The network’s promise is illustrated by its ability to anticipate a wide range of materials with high phononic heat capacity capacities. The research suggests a productive method for examining the phonon structure of materials, and it may also facilitate quick searches for high-temperature storage materials and superconductors that are phonon-mediated.

In the work, researchers developed a machine learning (ML)-based predictive model that uses atomic structures as input and directly generates the “phonon density of states (DoS)”. Phonon DoS is a fundamental factor in interface thermal resistance and a major determinant of the heat capacity and vibrational entropy of materials. Additionally, it is closely related to superconductivity, thermal, and electrical transport. Due to the restricted scattered light equipment resources and high computing complexity of ab initio computations for complicated materials, the procurement of empirical and computed phonon DoS is, however, not straightforward.
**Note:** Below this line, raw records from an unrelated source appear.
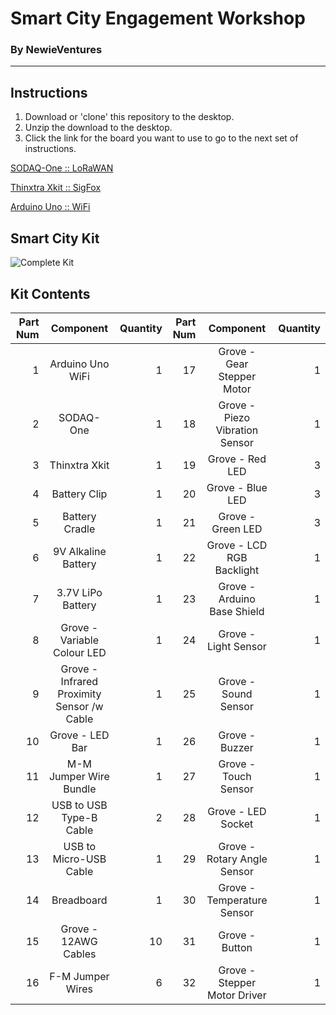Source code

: # Smart City Engagement Workshop
### By NewieVentures

---

## Instructions

1. Download or 'clone' this repository to the desktop.
2. Unzip the download to the desktop.
3. Click the link for the board you want to use to go to the next set of instructions.

[SODAQ-One :: LoRaWAN](../master/LoRaWAN)

[Thinxtra Xkit :: SigFox](../master/Sigfox)

[Arduino Uno :: WiFi](../master/WiFi)
  
## Smart City Kit

![Complete Kit][KitPhoto1]

## Kit Contents
|Part Num |Component |Quantity |Part Num |Component |Quantity
|---:|:---:|---:|---:|:---:|---:|
|1 | Arduino Uno WiFi |	1|17 | Grove - Gear Stepper Motor | 1
|2 | SODAQ-One | 1|18 | Grove - Piezo Vibration Sensor | 1
|3 | Thinxtra Xkit | 1|19 | Grove - Red LED | 3
|4 | Battery Clip | 1|20 | Grove - Blue LED | 3
|5 | Battery Cradle | 1|21 | Grove - Green LED | 3
|6 | 9V Alkaline Battery | 1|22 | Grove - LCD RGB Backlight | 1
|7 | 3.7V LiPo Battery | 1|23 | Grove - Arduino Base Shield | 1
|8 | Grove - Variable Colour LED | 1|24 | Grove - Light Sensor | 1
|9 | Grove - Infrared Proximity Sensor /w Cable | 1|25 | Grove - Sound Sensor | 1
|10 | Grove - LED Bar | 1|26 | Grove - Buzzer | 1
|11 | M-M Jumper Wire Bundle | 1|27 | Grove - Touch Sensor | 1
|12 | USB to USB Type-B Cable | 2|28 | Grove - LED Socket | 1
|13 | USB to Micro-USB Cable | 1|29 | Grove - Rotary Angle Sensor | 1
|14 | Breadboard | 1|30 | Grove - Temperature Sensor | 1
|15 | Grove - 12AWG Cables | 10|31 | Grove - Button | 1
|16 | F-M Jumper Wires | 6|32 | Grove - Stepper Motor Driver | 1

[KitPhoto1]: ../master/SCEW_Case_Open.png "Complete Kit"
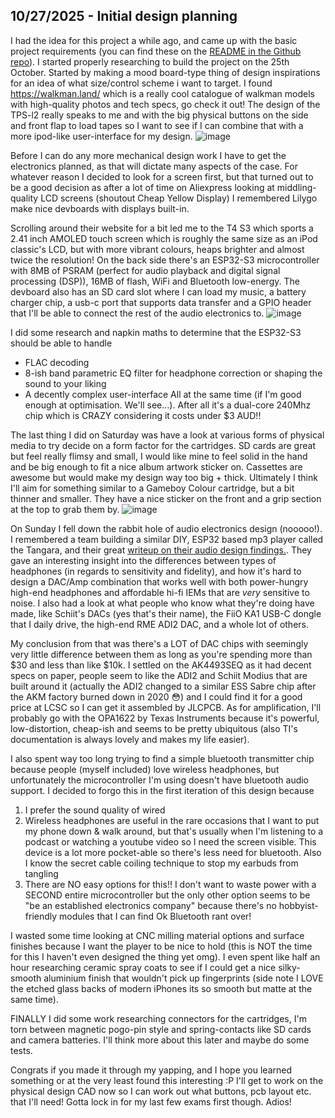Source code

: <!--
  ===================    !!READ THIS NOTICE!!   ====================
  DO NOT edit this file manually. Your changes WILL BE OVERWRITTEN!
  This journal is auto generated and updated by Hack Club Blueprint.
  To edit this file, please edit your journal entries on Blueprint.
  ==================================================================
-->

## 10/27/2025 - Initial design planning  

I had the idea for this project a while ago, and came up with the basic project requirements (you can find these on the [README in the Github repo](https://github.com/ffernn-dev/aspen-dap/blob/main/README.md)). I started properly researching to build the project on the 25th October.
Started by making a mood board-type thing of design inspirations for an idea of what size/control scheme i want to target. I found https://walkman.land/ which is a really cool catalogue of walkman models with high-quality photos and tech specs, go check it out! The design of the TPS-l2 really speaks to me and with the big physical buttons on the side and front flap to load tapes so I want to see if I can combine that with a more ipod-like user-interface for my design.
![image](https://blueprint.hackclub.com/user-attachments/blobs/proxy/eyJfcmFpbHMiOnsiZGF0YSI6NTg5NiwicHVyIjoiYmxvYl9pZCJ9fQ==--d49ef166801bdd59d4e5ebfcbf7a004668c5e570/image.png)

Before I can do any more mechanical design work I have to get the electronics planned, as that will dictate many aspects of the case. For whatever reason I decided to look for a screen first, but that turned out to be a good decision as after a lot of time on Aliexpress looking at middling-quality LCD screens (shoutout Cheap Yellow Display) I remembered Lilygo make nice devboards with displays built-in.

Scrolling around their website for a bit led me to the T4 S3 which sports a 2.41 inch AMOLED touch screen which is roughly the same size as an iPod classic's LCD, but with more vibrant colours, heaps brighter and almost twice the resolution! On the back side there's an ESP32-S3 microcontroller with 8MB of PSRAM (perfect for audio playback and digital signal processing (DSP)), 16MB of flash, WiFi and Bluetooth low-energy. The devboard also has an SD card slot where I can load my music, a battery charger chip, a usb-c port that supports data transfer and a GPIO header that I'll be able to connect the rest of the audio electronics to.
![image](https://blueprint.hackclub.com/user-attachments/blobs/proxy/eyJfcmFpbHMiOnsiZGF0YSI6NTg5OCwicHVyIjoiYmxvYl9pZCJ9fQ==--02da06cf547cdf661170473ce82432df0c2b4437/image.png)

I did some research and napkin maths to determine that the ESP32-S3 should be able to handle
- FLAC decoding
- 8-ish band parametric EQ filter for headphone correction or shaping the sound to your liking
- A decently complex user-interface
All at the same time (if I'm good enough at optimisation. We'll see...). After all it's a dual-core 240Mhz chip which is CRAZY considering it costs under $3 AUD!!

The last thing I did on Saturday was have a look at various forms of physical media to try decide on a form factor for the cartridges. SD cards are great but feel really flimsy and small, I would like mine to feel solid in the hand and be big enough to fit a nice album artwork sticker on. Cassettes are awesome but would make my design way too big + thick. Ultimately I think I'll aim for something similar to a Gameboy Colour cartridge, but a bit thinner and smaller. They have a nice sticker on the front and a grip section at the top to grab them by.
![image](https://blueprint.hackclub.com/user-attachments/blobs/proxy/eyJfcmFpbHMiOnsiZGF0YSI6NTkwMCwicHVyIjoiYmxvYl9pZCJ9fQ==--4b0fec8f6b041e46a97e4a809dba24df1b854787/image.png)

On Sunday I fell down the rabbit hole of audio electronics design (nooooo!). I remembered a team building a similar DIY, ESP32 based mp3 player called the Tangara, and their great [writeup on their audio design findings.](https://cooltech.zone/tangara/blog/2024-02-14-audio-quality/). They gave an interesting insight into the differences between types of headphones (in regards to sensitivity and fidelity), and how it's hard to design a DAC/Amp combination that works well with both power-hungry high-end headphones and affordable hi-fi IEMs that are *very* sensitive to noise. I also had a look at what people who know what they're doing have made, like Schiit's DACs (yes that's their name), the FiiO KA1 USB-C dongle that I daily drive, the high-end RME ADI2 DAC, and a whole lot of others. 

My conclusion from that was there's a LOT of DAC chips with seemingly very little difference between them as long as you're spending more than $30 and less than like $10k. I settled on the AK4493SEQ as it had decent specs on paper, people seem to like the ADI2 and Schiit Modius that are built around it (actually the ADI2 changed to a similar ESS Sabre chip after the AKM factory burned down in 2020 😳) and I could find it for a good price at LCSC so I can get it assembled by JLCPCB. As for amplification, I'll probably go with the OPA1622 by Texas Instruments because it's powerful, low-distortion, cheap-ish and seems to be pretty ubiquitous (also TI's documentation is always lovely and makes my life easier).

I also spent way too long trying to find a simple bluetooth transmitter chip because people (myself included) love wireless headphones, but unfortunately the microcontroller I'm using doesn't have bluetooth audio support. I decided to forgo this in the first iteration of this design because
1. I prefer the sound quality of wired
2. Wireless headphones are useful in the rare occasions that I want to put my phone down & walk around, but that's usually when I'm listening to a podcast or watching a youtube video so I need the screen visible. This device is a lot more pocket-able so there's less need for bluetooth. Also I know the secret cable coiling technique to stop my earbuds from tangling
3. There are NO easy options for this!! I don't want to waste power with a SECOND entire microcontroller but the only other option seems to be "be an established electronics company" because there's no hobbyist-friendly modules that I can find
Ok Bluetooth rant over!

I wasted some time looking at CNC milling material options and surface finishes because I want the player to be nice to hold (this is NOT the time for this I haven't even designed the thing yet omg). I even spent like half an hour researching ceramic spray coats to see if I could get a nice silky-smooth aluminium finish that wouldn't pick up fingerprints (side note I LOVE the etched glass backs of modern iPhones its so smooth but matte at the same time). 

FINALLY I did some work researching connectors for the cartridges, I'm torn between magnetic pogo-pin style and spring-contacts like SD cards and camera batteries. I'll think more about this later and maybe do some tests.

Congrats if you made it through my yapping, and I hope you learned something or at the very least found this interesting :P
I'll get to work on the physical design CAD now so I can work out what buttons, pcb layout etc. that I'll need! Gotta lock in for my last few exams first though. Adios!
Additionally, the phonon computations in alloy systems are very difficult. Without carefully controlled approximations, several established methods, such as virtual crystal approximation (VCA), can fail both qualitatively and numerically. This necessitates a method that more effectively acquires phonon DoS, particularly for alloy systems. We use a Euclidean neural network (E(3)NN) to create such a model since it naturally acts on 3D geometry and is equivalent to 3-dimensional translations, rotations, and inversions.

The entire input’s geometric information is preserved by E(3)NNs, which also do away with the necessity for pricey (by about 500 times) data augmentation. The network also maintains all of the input data’s crystallographic symmetries. They used open-source E3N repository implementations of E(3)NNs in this work. The functionals “perturbation theory (DFPT)-based phonon database [2]”, which contains phonon DoS data for over 1,500 crystalline solids, allows for the prediction of phonon DoS with high accuracy.

Even for crystal structures with hidden components, their predictive model is capable of capturing the key characteristics of phonon DoS. We generate a list of materials with large heat capacities by estimating the phonon DoS in 4,346 novel crystal structures. These predictions are supported by additional DFPT simulations. Our work provides a reliable method for directly acquiring phonon DoS from atomic structure, best suited for the design of high throughput materials with desirable phonon-related characteristics.

## FAQs

### Describe phonon density.

The number of modes for each unit of frequency and real space volume is given by the phonon density of states. The group velocity, which is determined from the dispersion relation, makes up the final denominator.

### What is the reason for phonons’ negative mass?

Researchers discovered that, in opposition to gravity, the phonons travelled on upward trajectories. This meant that the phonons were related to gravity, in contrast to classical theories of sound waves, allowing them to carry very small quantities of “negative effective gravitational mass” as they moved.